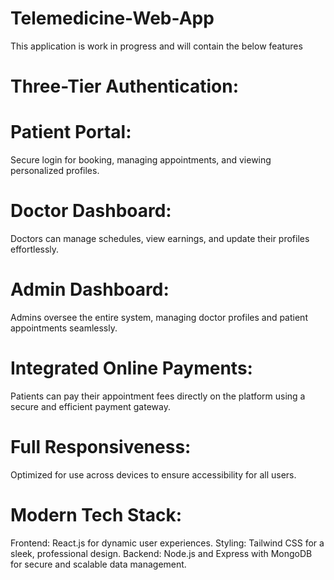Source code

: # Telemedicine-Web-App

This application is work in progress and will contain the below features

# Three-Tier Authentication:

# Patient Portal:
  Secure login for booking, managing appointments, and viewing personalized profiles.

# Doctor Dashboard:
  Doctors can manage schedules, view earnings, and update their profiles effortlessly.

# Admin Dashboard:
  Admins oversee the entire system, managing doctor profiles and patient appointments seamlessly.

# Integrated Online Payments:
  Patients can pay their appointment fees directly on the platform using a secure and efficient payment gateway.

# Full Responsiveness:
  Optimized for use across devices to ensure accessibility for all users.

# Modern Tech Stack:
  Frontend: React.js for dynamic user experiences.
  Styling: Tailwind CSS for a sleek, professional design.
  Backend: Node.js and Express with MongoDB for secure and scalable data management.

-------------------------

Action item ->
For this exercise, the answer is the lines from the one containing "This application is" through the end of the listing above, reproduced exactly.

Task output ->
This application is work in progress and will contain the below features

# Three-Tier Authentication:

# Patient Portal:
  Secure login for booking, managing appointments, and viewing personalized profiles.

# Doctor Dashboard:
  Doctors can manage schedules, view earnings, and update their profiles effortlessly.

# Admin Dashboard:
  Admins oversee the entire system, managing doctor profiles and patient appointments seamlessly.

# Integrated Online Payments:
  Patients can pay their appointment fees directly on the platform using a secure and efficient payment gateway.

# Full Responsiveness:
  Optimized for use across devices to ensure accessibility for all users.

# Modern Tech Stack:
  Frontend: React.js for dynamic user experiences.
  Styling: Tailwind CSS for a sleek, professional design.
  Backend: Node.js and Express with MongoDB for secure and scalable data management.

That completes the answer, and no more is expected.